INSTRUCTIONS FOR THE TASK:
What lines in the data hold the string "that"? Show them.

RECORDS SUPPLIED:

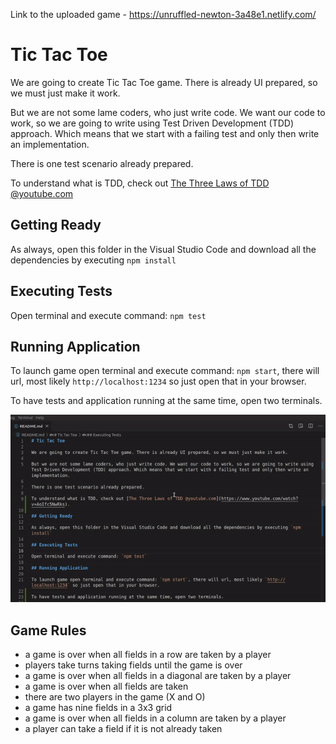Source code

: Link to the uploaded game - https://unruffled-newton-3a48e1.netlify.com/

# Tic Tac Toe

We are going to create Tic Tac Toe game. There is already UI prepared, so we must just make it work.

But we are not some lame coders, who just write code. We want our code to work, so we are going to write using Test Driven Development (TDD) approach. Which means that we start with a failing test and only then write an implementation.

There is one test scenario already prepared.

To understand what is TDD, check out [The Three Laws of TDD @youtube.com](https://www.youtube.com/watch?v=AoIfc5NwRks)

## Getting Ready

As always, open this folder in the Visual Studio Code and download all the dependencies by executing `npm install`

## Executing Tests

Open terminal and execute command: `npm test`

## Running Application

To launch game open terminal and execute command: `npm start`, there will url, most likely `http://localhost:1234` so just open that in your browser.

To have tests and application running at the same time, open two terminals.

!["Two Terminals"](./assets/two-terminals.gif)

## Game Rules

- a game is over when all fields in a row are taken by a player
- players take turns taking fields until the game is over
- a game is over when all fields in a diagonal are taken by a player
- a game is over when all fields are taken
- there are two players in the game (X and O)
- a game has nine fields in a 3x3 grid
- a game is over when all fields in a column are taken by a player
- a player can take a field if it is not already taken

TASK OUTPUT:
But we are not some lame coders, who just write code. We want our code to work, so we are going to write using Test Driven Development (TDD) approach. Which means that we start with a failing test and only then write an implementation.
To launch game open terminal and execute command: `npm start`, there will url, most likely `http://localhost:1234` so just open that in your browser.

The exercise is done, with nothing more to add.